O conjunto de problemas que a divisão do trabalho suscita, nesse caso, pode ter baixa prioridade não apenas para os homens, mas também para muitas mulheres. Para um determinado grupo de mulheres, ele [o trabalho doméstico] pode não assumir a forma de obstáculo para sua atuação na vida pública porque elas têm a possibilidade de contratar o trabalho doméstico remunerado de outras mulheres. [...] Por isso, podem não ser “percebido[s] como um problema de gênero porque não faz[em] parte da experiência das mulheres dos grupos dominantes”. Embora esse grupo seja minoritário entre as mulheres, é sua posição que predomina entre as que ocupam cargos políticos (BIROLI, 2018, p.26).

Em vista disso, torna-se ainda mais difícil para determinados grupos de mulheres a politização de seus interesses e demandas, a ocupação de cargos políticos e a influência sobre a agenda política, pois seu acesso a essa esfera da sociedade é limitado por múltiplos fatores estruturais, como o racismo e a desigualdade de classes.

A partir desse pressuposto, o presente estudo propõe uma investigação biográfica acerca das experiências vivenciadas por mulheres que ocupam espaços na política, a fim de visualizar de que maneira seus contextos individuais – que não deixam de ser, simultaneamente, sociais – implicam possibilidades e/ou obstáculos à sua atuação no campo político.

Relatos de resistência

7 BIROLI, Flávia. Gênero e desigualdades: limites da democracia no Brasil. 1ª ed. São Paulo: Boitempo,

(5)

De acordo com o que foi demonstrado, há uma série de desafios que se coloca diante da inserção e manutenção da presença feminina na política institucional, mais ainda tratando-se de cargos importantes de decisão. Devido ao fato de o campo político estar fundamentado na dominação patriarcal – ou seja, na figura do homem, que estrutura o habitus imperante em sua esfera – a representação política das mulheres é submetida a diversas violências materiais e simbólicas, o que dificulta profundamente as suas candidaturas e a legitimação de suas vozes.

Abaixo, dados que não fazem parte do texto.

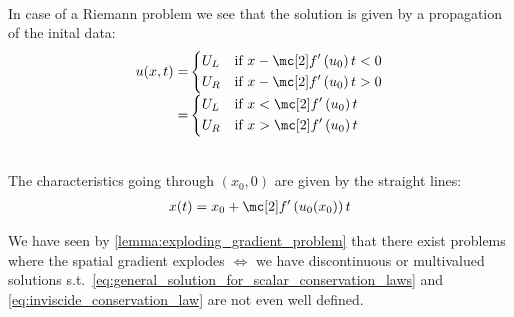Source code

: \begin{corbox}\nospacing
    \begin{cor}
        \label{cor:riemann_problem_solution_and_scalar_conservation_laws}\leavevmode\\
        In case of a Riemann problem we see that the solution is given by a propagation of the inital data:
        \begin{align}
        u(x,t)=&\left\{\begin{aligned}
                &U_{L}&&\text{if }x-\flux'\left(u_{0}\right)t<0\\
                &U_{R}&&\text{if }x-\flux'\left(u_{0}\right)t>0
            \end{aligned}\right.\\[-1\jot]
          =&\left\{\begin{aligned}
                &U_{L}&&\text{if }x<\flux'\left(u_{0}\right)t\\
                &U_{R}&&\text{if }x>\flux'\left(u_{0}\right)t
                \end{aligned}\right.\label{eq:riemann_problem_solution_and_scalar_conservation_laws}
        \end{align}
    \end{cor}
\end{corbox}
\begin{defnbox}\nospacing
    \begin{defn}\label{defn:characteristics_for_sclar_conservation_laws}\leavevmode\\
        The characteristics going through $(x_{0},0)$ are given by the straight lines:
        \begin{align}
          x(t)=x_{0}+\flux'\left(u_{0}(x_{0})\right)t\label{eq:characteristics_for_sclar_conservation_laws}
        \end{align}
    \end{defn}
\end{defnbox}
\begin{sectionbox}[Problem]\nospacing
    We have seen by \cref{lemma:exploding_gradient_problem} that there exist problems where the spatial gradient explodes $\iff$ we
    have discontinuous or multivalued solutions s.t.\ \cref{eq:general_solution_for_scalar_conservation_laws} and \cref{eq:inviscide_conservation_law}
    are not even well defined.
\end{sectionbox}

Para compreender quais são os recursos mobilizados pelas mulheres que conseguiram adentrar a política profissional, bem como as respostas aplicadas por elas frente às demandas de representação do grupo, faz-se necessário investigar as disposições que incorporaram ao longo de suas experiências de vida. Por isso, a análise baseia-se nos estudos da Sociologia Disposicional, sobretudo aqueles desenvolvidos por Bernard Lahire, que permitem investigar as dinâmicas sociais em escala individual. Para tal objetivo, foram entrevistadas cinco políticas do Estado do Pará, de variadas posições quanto às categorias de raça e classe, das quais todas já foram candidatas, porém nem todas eleitas.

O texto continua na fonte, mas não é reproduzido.